After being stung in the latest Cash for Access ‘scandal’ at Westminster that’s been making all the headlines, Jack Straw has said he had fallen into a “very skilful trap” while Sir Malcolm Rifkind said his comments had been “silly”.
Silly is when you pour coffee down your front, run out of the petrol on the M74 or forget your packed lunch. Silly isn’t scrabbling like a political whore for £5k or selling your democracy to the highest bidder. It’s venal, deceitful or corrupt, not silly.
The veteran Tory grandee is said to have claimed that he could arrange “useful access” to every British ambassador in the world, while Labour’s former foreign secretary Jack Straw boasted of operating “under the radar” to use his influence to change European Union rules.
Almost worst than the incident is the blank denial that both people have made when caught.
We know they have no integrity but do they really have no shame?
You might think that MPs were a bit powerless in the face of the government machine and the trappings of power, you might think that they were a bit useless against the might of real power and big business, but you always figured they were sort of there for you, doing a full-time job, even at a salary vastly above the national average? Apparently not.
Jack Straw still insists he has done nothing wrong arguing he acted with integrity throughout his long career, as if he wants a Blue Peter Badge for it. This may be true – if presumably – you set aside the small matter of the Iraq war and that whole embarrassing Chilcot Inquiry.
Playing catchup with the story 24 hours-on the Tories have finally capitulated, reacting to the scandal, David Cameron saying: “These are very serious matters and we have very clear rules in this country.”

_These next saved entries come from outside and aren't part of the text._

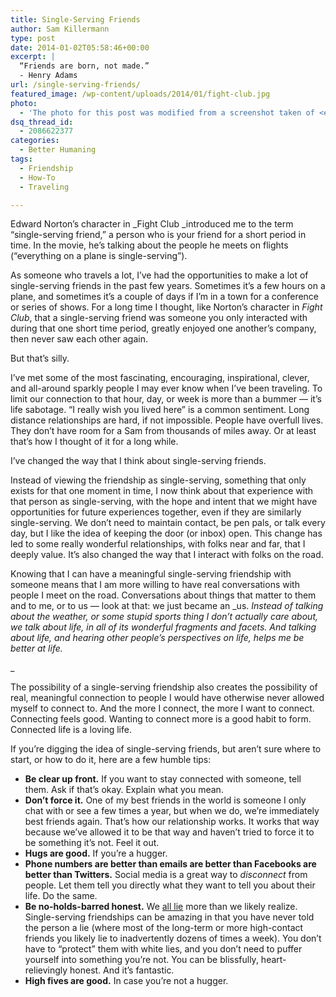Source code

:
 ```yaml
---
title: Single-Serving Friends
author: Sam Killermann
type: post
date: 2014-01-02T05:58:46+00:00
excerpt: |
  “Friends are born, not made.” 
  - Henry Adams
url: /single-serving-friends/
featured_image: /wp-content/uploads/2014/01/fight-club.jpg
photo:
  - 'The photo for this post was modified from a screenshot taken of <em>Fight Club.</em>'
dsq_thread_id:
  - 2086622377
categories:
  - Better Humaning
tags:
  - Friendship
  - How-To
  - Traveling

---
```

Edward Norton&#8217;s character in _Fight Club _introduced me to the term &#8220;single-serving friend,&#8221; a person who is your friend for a short period in time. In the movie, he&#8217;s talking about the people he meets on flights (&#8220;everything on a plane is single-serving&#8221;).

As someone who travels a lot, I&#8217;ve had the opportunities to make a lot of single-serving friends in the past few years. Sometimes it&#8217;s a few hours on a plane, and sometimes it&#8217;s a couple of days if I&#8217;m in a town for a conference or series of shows. For a long time I thought, like Norton&#8217;s character in _Fight Club_, that a single-serving friend was someone you only interacted with during that one short time period, greatly enjoyed one another&#8217;s company, then never saw each other again.

But that&#8217;s silly.

I&#8217;ve met some of the most fascinating, encouraging, inspirational, clever, and all-around sparkly people I may ever know when I&#8217;ve been traveling. To limit our connection to that hour, day, or week is more than a bummer &#8212; it&#8217;s life sabotage. &#8220;I really wish you lived here&#8221; is a common sentiment. Long distance relationships are hard, if not impossible. People have overfull lives. They don&#8217;t have room for a Sam from thousands of miles away. Or at least that&#8217;s how I thought of it for a long while.

I&#8217;ve changed the way that I think about single-serving friends.

Instead of viewing the friendship as single-serving, something that only exists for that one moment in time, I now think about that experience with that person as single-serving, with the hope and intent that we might have opportunities for future experiences together, even if they are similarly single-serving. We don&#8217;t need to maintain contact, be pen pals, or talk every day, but I like the idea of keeping the door (or inbox) open. This change has led to some really wonderful relationships, with folks near and far, that I deeply value. It&#8217;s also changed the way that I interact with folks on the road.

Knowing that I can have a meaningful single-serving friendship with someone means that I am more willing to have real conversations with people I meet on the road. Conversations about things that matter to them and to me, or to us &#8212; look at that: we just became an _us. _Instead of talking about the weather, or some stupid sports thing I don&#8217;t actually care about, we talk about life, in all of its wonderful fragments and facets. And talking about life, and hearing other people&#8217;s perspectives on life, helps me be better at life._
  
_ 

The possibility of a single-serving friendship also creates the possibility of real, meaningful connection to people I would have otherwise never allowed myself to connect to. And the more I connect, the more I want to connect. Connecting feels good. Wanting to connect more is a good habit to form. Connected life is a loving life.

If you&#8217;re digging the idea of single-serving friends, but aren&#8217;t sure where to start, or how to do it, here are a few humble tips:

  * **Be clear up front.** If you want to stay connected with someone, tell them. Ask if that&#8217;s okay. Explain what you mean.
  * **Don&#8217;t force it.** One of my best friends in the world is someone I only chat with or see a few times a year, but when we do, we&#8217;re immediately best friends again. That&#8217;s how our relationship works. It works that way because we&#8217;ve allowed it to be that way and haven&#8217;t tried to force it to be something it&#8217;s not. Feel it out.
  * **Hugs are good.** If you&#8217;re a hugger.
  * **Phone numbers are better than emails are better than Facebooks are better than Twitters.** Social media is a great way to _disconnect_ from people. Let them tell you directly what they want to tell you about their life. Do the same.
  * **Be no-holds-barred honest.** We [all lie][1] more than we likely realize. Single-serving friendships can be amazing in that you have never told the person a lie (where most of the long-term or more high-contact friends you likely lie to inadvertently dozens of times a week). You don&#8217;t have to &#8220;protect&#8221; them with white lies, and you don&#8217;t need to puffer yourself into something you&#8217;re not. You can be blissfully, heart-relievingly honest. And it&#8217;s fantastic.
  * **High fives are good.** In case you&#8217;re not a hugger.

 [1]: //no-lying-for-one-week/ "For One Week, Starting Now, I Will Tell No Lies"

Indeed. Late in the day the Tories have finally withdrawn the whip from Rifkind.
Today the Financial Times, with seemingly no sense of irony after the HSBC fiasco and chief executive Stuart Gulliver‘s role (you might remember the charming Stuart from here ‘HSBC boss makes ‘capital flight’ claim’) – claims ‘City fears new bank liability rules will deter best people’.

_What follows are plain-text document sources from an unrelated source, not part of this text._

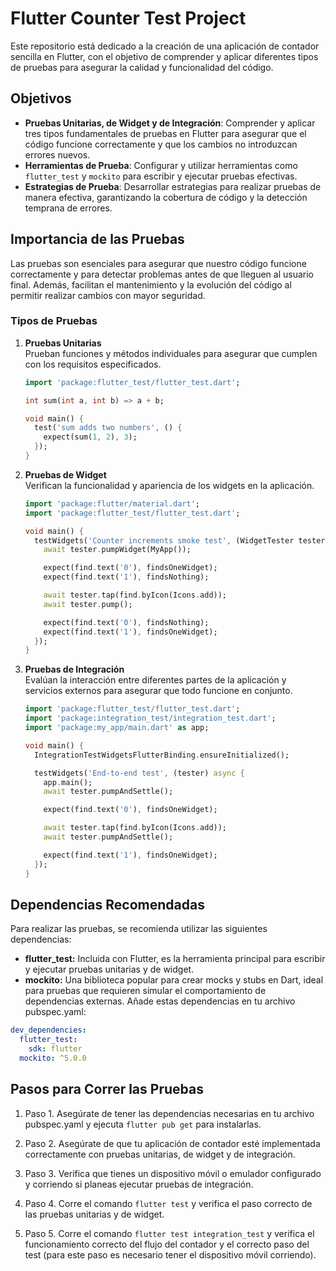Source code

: # Flutter Counter Test Project

Este repositorio está dedicado a la creación de una aplicación de contador sencilla en Flutter, con el objetivo de comprender y aplicar diferentes tipos de pruebas para asegurar la calidad y funcionalidad del código.

## Objetivos

- **Pruebas Unitarias, de Widget y de Integración**: Comprender y aplicar tres tipos fundamentales de pruebas en Flutter para asegurar que el código funcione correctamente y que los cambios no introduzcan errores nuevos.
- **Herramientas de Prueba**: Configurar y utilizar herramientas como `flutter_test` y `mockito` para escribir y ejecutar pruebas efectivas.
- **Estrategias de Prueba**: Desarrollar estrategias para realizar pruebas de manera efectiva, garantizando la cobertura de código y la detección temprana de errores.

## Importancia de las Pruebas

Las pruebas son esenciales para asegurar que nuestro código funcione correctamente y para detectar problemas antes de que lleguen al usuario final. Además, facilitan el mantenimiento y la evolución del código al permitir realizar cambios con mayor seguridad.

### Tipos de Pruebas

1. **Pruebas Unitarias**  
   Prueban funciones y métodos individuales para asegurar que cumplen con los requisitos especificados.

   ```dart
   import 'package:flutter_test/flutter_test.dart';

   int sum(int a, int b) => a + b;

   void main() {
     test('sum adds two numbers', () {
       expect(sum(1, 2), 3);
     });
   }
   ```

2. **Pruebas de Widget**  
   Verifican la funcionalidad y apariencia de los widgets en la aplicación.

   ```dart
   import 'package:flutter/material.dart';
   import 'package:flutter_test/flutter_test.dart';

   void main() {
     testWidgets('Counter increments smoke test', (WidgetTester tester) async {
       await tester.pumpWidget(MyApp());

       expect(find.text('0'), findsOneWidget);
       expect(find.text('1'), findsNothing);

       await tester.tap(find.byIcon(Icons.add));
       await tester.pump();

       expect(find.text('0'), findsNothing);
       expect(find.text('1'), findsOneWidget);
     });
   }
   ```

3. **Pruebas de Integración**  
   Evalúan la interacción entre diferentes partes de la aplicación y servicios externos para asegurar que todo funcione en conjunto.

   ```dart
   import 'package:flutter_test/flutter_test.dart';
   import 'package:integration_test/integration_test.dart';
   import 'package:my_app/main.dart' as app;

   void main() {
     IntegrationTestWidgetsFlutterBinding.ensureInitialized();

     testWidgets('End-to-end test', (tester) async {
       app.main();
       await tester.pumpAndSettle();

       expect(find.text('0'), findsOneWidget);

       await tester.tap(find.byIcon(Icons.add));
       await tester.pumpAndSettle();

       expect(find.text('1'), findsOneWidget);
     });
   }
   ```

## Dependencias Recomendadas

Para realizar las pruebas, se recomienda utilizar las siguientes dependencias:

- **flutter_test:** Incluida con Flutter, es la herramienta principal para escribir y ejecutar pruebas unitarias y de widget.
- **mockito:** Una biblioteca popular para crear mocks y stubs en Dart, ideal para pruebas que requieren simular el comportamiento de dependencias externas.
  Añade estas dependencias en tu archivo pubspec.yaml:

```yaml
dev_dependencies:
  flutter_test:
    sdk: flutter
  mockito: ^5.0.0
```

## Pasos para Correr las Pruebas

1. Paso 1. Asegúrate de tener las dependencias necesarias en tu archivo pubspec.yaml y ejecuta `flutter pub get` para instalarlas.

2. Paso 2. Asegúrate de que tu aplicación de contador esté implementada correctamente con pruebas unitarias, de widget y de integración.

3. Paso 3. Verifica que tienes un dispositivo móvil o emulador configurado y corriendo si planeas ejecutar pruebas de integración.

4. Paso 4. Corre el comando `flutter test` y verifica el paso correcto de las pruebas unitarias y de widget.

5. Paso 5. Corre el comando `flutter test integration_test` y verifica el funcionamiento correcto del flujo del contador y el correcto paso del test (para este paso es necesario tener el dispositivo móvil corriendo).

Rifkind thinks the same, mewing: ‘If you’re trying to attract people of a business or professional background (who else would we be ‘trying to attract’?! – Ed) – to serve in the House of Commons it is quite unrealistic to believe they will go through their parliamentary career being able to simply accept a salary of £60k’.
The average UK salary is £26,500.
The code is simple – to get the best people we must pay them the going rate. For the best read people like us, with our interests, of our class, with our expectations. Despite all the evidence to the contrary, bankers and politicians think there adding a grand job.
As an aside – Tom Watson is quite right to say that there’s a difference in severity in that Rifkind – as Chair of the Intelligence and Security Committee (ISC) is in a far more vulnerable position.
Both are huge figures in their respective parties. These aren’t some minor rogue MPs. What we face now is a self-fulfilling prophecy. This article is hard to write just because it’s so routine now it’s hard to even be upset with this level of corruption for which Westminster has become a byword.
But the prophecy is this, to complain about it we will be branded part of an ‘anti-politics’, a fringe beyond the pale. So low is the bar of expectation that the individuals think they have done no wrong. There is no sense of service, of integrity, no commitment to their constituents. They assert a right to ‘earn’ as much as people in their perceived level in society. The ‘best people’. Such is the lack of perspective in the closed world of British politics.
The sense of entitlement is breathtaking.
What a pathetic indictment of a failed politics.